Fatalna próba polskiego skoczka! Spadł z 4. na 27. miejsce
Ten weekend stoi pod znakiem rywalizacji we włoskim Predazzo, jednak polscy skoczkowie występują także w Bischofshofen. Mowa o Pucharze Kontynentalnym, gdzie fatalny skok w drugiej serii ma za sobą Andrzej Stękała.
Bezkonkurencyjni w Bischofshofen byli Austriacy, którzy zajęli całe podium. Najlepszy z nich był Clemens Aigner, który zakończył konkurs ze skokami na odległość 142 i 136,5 metra. Najwyżej sklasyfikowany z Polaków był Aleksander Zniszczoł, który zajął 11. miejsce - oddawał skoki na odległość 134 i 125 m.

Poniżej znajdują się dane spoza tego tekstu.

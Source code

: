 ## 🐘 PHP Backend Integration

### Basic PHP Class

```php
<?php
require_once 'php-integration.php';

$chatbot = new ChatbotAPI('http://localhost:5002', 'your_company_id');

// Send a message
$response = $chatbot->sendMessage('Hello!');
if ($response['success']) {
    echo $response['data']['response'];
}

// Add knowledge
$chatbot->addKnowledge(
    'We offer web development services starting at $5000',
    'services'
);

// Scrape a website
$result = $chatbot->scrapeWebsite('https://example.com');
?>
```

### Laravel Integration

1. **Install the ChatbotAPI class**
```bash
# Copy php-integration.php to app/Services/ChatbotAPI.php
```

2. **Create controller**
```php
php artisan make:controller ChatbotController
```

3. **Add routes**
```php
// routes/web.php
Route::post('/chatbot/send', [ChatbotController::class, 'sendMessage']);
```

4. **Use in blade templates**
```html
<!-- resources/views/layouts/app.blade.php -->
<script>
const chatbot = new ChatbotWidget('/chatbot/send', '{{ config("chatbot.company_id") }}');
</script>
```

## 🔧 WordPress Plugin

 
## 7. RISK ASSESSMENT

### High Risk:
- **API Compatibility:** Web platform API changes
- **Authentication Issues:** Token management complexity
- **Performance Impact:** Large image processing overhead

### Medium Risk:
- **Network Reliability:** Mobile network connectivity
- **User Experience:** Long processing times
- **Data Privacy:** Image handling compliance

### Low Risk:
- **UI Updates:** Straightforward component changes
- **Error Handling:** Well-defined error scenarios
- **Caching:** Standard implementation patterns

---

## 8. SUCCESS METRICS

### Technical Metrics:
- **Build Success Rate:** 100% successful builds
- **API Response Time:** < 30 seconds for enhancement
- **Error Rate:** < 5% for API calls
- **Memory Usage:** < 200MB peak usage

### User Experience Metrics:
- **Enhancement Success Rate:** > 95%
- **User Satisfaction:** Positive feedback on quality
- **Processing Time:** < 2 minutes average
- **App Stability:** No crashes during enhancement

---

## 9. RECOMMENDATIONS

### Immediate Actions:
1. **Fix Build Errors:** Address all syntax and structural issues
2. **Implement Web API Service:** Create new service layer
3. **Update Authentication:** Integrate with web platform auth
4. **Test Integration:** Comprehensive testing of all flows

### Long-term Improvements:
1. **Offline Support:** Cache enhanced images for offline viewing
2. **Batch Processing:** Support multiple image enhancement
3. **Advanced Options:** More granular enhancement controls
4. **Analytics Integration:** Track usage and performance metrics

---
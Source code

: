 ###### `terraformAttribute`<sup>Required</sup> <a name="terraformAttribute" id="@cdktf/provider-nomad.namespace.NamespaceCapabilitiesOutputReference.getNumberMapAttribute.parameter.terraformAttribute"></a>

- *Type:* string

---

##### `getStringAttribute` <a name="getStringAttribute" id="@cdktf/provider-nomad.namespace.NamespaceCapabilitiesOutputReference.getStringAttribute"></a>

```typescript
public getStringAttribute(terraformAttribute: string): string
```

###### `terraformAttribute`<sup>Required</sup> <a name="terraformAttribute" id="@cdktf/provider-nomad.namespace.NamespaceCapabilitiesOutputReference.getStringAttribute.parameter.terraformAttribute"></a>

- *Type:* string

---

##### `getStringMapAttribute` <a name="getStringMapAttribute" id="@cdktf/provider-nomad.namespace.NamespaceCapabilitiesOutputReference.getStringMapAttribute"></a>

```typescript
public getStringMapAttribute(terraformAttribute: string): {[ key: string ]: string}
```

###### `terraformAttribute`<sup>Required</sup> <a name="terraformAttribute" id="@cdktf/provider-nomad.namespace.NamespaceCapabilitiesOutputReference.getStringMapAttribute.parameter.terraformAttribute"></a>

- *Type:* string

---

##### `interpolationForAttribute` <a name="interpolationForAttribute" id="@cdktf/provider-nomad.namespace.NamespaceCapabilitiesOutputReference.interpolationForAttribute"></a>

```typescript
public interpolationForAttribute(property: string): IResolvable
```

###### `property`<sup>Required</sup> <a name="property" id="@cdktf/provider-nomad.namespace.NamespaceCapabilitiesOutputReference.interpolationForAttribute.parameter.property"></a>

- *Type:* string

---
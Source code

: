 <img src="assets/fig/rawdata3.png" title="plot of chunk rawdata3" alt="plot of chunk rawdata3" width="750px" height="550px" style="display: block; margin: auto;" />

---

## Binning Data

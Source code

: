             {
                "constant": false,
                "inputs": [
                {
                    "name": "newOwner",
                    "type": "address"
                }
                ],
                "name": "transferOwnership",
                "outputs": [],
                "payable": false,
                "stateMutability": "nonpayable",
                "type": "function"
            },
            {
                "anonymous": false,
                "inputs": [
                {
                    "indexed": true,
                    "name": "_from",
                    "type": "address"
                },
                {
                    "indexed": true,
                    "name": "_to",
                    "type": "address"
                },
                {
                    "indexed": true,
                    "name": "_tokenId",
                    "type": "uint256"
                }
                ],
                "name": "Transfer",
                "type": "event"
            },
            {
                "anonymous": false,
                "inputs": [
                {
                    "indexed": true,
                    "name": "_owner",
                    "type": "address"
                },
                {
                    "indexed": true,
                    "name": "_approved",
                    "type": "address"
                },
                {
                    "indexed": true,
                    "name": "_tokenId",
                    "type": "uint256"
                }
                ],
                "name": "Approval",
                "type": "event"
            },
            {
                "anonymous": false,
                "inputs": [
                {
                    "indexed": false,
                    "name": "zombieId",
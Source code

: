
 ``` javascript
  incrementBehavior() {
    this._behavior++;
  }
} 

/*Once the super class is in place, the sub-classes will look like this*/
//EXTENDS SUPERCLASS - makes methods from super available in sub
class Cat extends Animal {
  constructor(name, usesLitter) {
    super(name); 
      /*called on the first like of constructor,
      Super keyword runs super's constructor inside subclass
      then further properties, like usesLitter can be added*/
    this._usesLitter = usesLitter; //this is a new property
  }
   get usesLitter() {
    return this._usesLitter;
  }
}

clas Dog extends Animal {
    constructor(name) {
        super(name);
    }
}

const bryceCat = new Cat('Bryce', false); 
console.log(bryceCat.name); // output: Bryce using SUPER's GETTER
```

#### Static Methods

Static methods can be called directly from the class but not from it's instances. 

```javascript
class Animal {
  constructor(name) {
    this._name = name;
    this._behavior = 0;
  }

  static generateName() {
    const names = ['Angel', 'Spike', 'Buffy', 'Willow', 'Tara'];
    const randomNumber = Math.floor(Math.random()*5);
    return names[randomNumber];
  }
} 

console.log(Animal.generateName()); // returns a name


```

W pierwszej trzydziestce sklasyfikowani zostali także Klemens Murańka (14. miejsce), Paweł Wąsek (22. miejsce) i Andrzej Stękała (27. miejsce). Zwłaszcza ostatni z wymienionych może mieć do siebie wielki żal, bowiem po pierwszej serii zajmował wysoką, czwartą lokatę z próbą na odległość 136,5 m.
Nie udało mu się jednak utrzymać pierwszej dziesiątki, a fatalna próba, w której osiągnął zaledwie 114,5 metra kosztowała go aż... 23 pozycje.